Document images with source code
'''

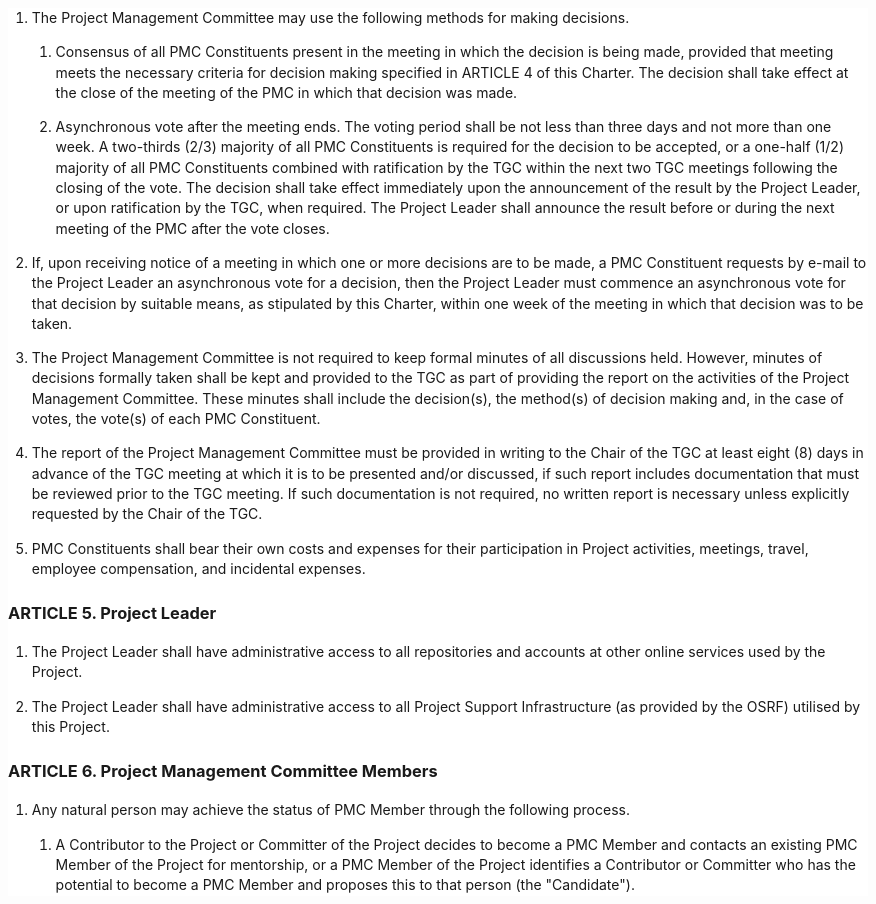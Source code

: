 1. The Project Management Committee may use the following methods for making decisions.

   1. Consensus of all PMC Constituents present in the meeting in which the decision is being made, provided that meeting meets the necessary criteria for decision making specified in ARTICLE 4 of this Charter.
      The decision shall take effect at the close of the meeting of the PMC in which that decision was made.

   1. Asynchronous vote after the meeting ends.
      The voting period shall be not less than three days and not more than one week.
      A two-thirds (2/3) majority of all PMC Constituents is required for the decision to be accepted, or a one-half (1/2) majority of all PMC Constituents combined with ratification by the TGC within the next two TGC meetings following the closing of the vote.
      The decision shall take effect immediately upon the announcement of the result by the Project Leader, or upon ratification by the TGC, when required.
      The Project Leader shall announce the result before or during the next meeting of the PMC after the vote closes.

1. If, upon receiving notice of a meeting in which one or more decisions are to be made, a PMC Constituent requests by e-mail to the Project Leader an asynchronous vote for a decision, then the Project Leader must commence an asynchronous vote for that decision by suitable means, as stipulated by this Charter, within one week of the meeting in which that decision was to be taken.

1. The Project Management Committee is not required to keep formal minutes of all discussions held.
   However, minutes of decisions formally taken shall be kept and provided to the TGC as part of providing the report on the activities of the Project Management Committee.
   These minutes shall include the decision(s), the method(s) of decision making and, in the case of votes, the vote(s) of each PMC Constituent.

1. The report of the Project Management Committee must be provided in writing to the Chair of the TGC at least eight (8) days in advance of the TGC meeting at which it is to be presented and/or discussed, if such report includes documentation that must be reviewed prior to the TGC meeting.
   If such documentation is not required, no written report is necessary unless explicitly requested by the Chair of the TGC.

1. PMC Constituents shall bear their own costs and expenses for their participation in Project activities, meetings, travel, employee compensation, and incidental expenses.


### ARTICLE 5. Project Leader

1. The Project Leader shall have administrative access to all repositories and accounts at other online services used by the Project.

1. The Project Leader shall have administrative access to all Project Support Infrastructure (as provided by the OSRF) utilised by this Project.


### ARTICLE 6. Project Management Committee Members

1. Any natural person may achieve the status of PMC Member through the following process.

   1. A Contributor to the Project or Committer of the Project decides to become a PMC Member and contacts an existing PMC Member of the Project for mentorship, or a PMC Member of the Project identifies a Contributor or Committer who has the potential to become a PMC Member and proposes this to that person (the "Candidate").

'''

TASK GOAL :: In the entries above, find the line that contains "for making decisions.", then repeat exactly every line from the first one through that line, with no pictures.

EXERCISE ANSWER ::
Source code

: 1. The Project Management Committee may use the following methods for making decisions.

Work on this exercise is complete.